Available data ::
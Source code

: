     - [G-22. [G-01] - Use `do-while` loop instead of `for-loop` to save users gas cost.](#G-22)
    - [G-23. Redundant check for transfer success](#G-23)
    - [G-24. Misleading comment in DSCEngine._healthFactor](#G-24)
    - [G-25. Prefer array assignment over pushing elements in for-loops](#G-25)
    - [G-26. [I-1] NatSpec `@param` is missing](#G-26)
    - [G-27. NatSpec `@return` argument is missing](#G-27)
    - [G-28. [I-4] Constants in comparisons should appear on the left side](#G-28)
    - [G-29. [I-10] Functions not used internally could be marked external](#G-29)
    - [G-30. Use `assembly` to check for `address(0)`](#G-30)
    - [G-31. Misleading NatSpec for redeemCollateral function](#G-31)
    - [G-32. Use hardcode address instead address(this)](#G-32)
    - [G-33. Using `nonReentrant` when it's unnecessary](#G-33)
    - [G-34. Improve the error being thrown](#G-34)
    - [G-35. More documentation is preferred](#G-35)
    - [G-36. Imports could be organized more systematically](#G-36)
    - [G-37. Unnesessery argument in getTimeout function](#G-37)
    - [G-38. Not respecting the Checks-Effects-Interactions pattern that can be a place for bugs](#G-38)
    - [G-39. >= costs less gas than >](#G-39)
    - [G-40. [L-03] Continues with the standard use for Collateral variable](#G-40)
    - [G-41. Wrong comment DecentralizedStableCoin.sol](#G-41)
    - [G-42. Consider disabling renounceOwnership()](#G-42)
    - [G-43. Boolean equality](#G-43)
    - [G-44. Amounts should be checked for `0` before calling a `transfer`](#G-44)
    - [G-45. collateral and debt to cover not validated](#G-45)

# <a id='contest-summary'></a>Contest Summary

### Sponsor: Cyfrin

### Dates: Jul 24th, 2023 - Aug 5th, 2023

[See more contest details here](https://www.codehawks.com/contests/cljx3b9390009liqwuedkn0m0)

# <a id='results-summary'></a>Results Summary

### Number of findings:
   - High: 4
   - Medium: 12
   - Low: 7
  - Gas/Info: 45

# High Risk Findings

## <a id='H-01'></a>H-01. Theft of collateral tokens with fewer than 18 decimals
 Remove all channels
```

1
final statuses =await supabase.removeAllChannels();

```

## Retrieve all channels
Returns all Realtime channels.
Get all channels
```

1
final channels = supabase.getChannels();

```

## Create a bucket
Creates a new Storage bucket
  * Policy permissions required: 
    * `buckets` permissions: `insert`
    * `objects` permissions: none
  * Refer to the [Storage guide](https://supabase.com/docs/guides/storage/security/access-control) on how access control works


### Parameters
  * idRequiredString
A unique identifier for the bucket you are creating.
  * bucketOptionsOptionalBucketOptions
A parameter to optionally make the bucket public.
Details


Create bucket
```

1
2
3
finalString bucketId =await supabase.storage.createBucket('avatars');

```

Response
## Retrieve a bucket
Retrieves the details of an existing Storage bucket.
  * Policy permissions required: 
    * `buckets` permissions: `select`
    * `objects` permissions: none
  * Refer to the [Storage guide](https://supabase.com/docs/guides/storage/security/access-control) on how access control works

Task item :: Copy out exactly the lines from the line with "Retrieves the details" to the end of the listing, including both of those lines, and give nothing else.

Answer box ::
Retrieves the details of an existing Storage bucket.
  * Policy permissions required: 
    * `buckets` permissions: `select`
    * `objects` permissions: none
  * Refer to the [Storage guide](https://supabase.com/docs/guides/storage/security/access-control) on how access control works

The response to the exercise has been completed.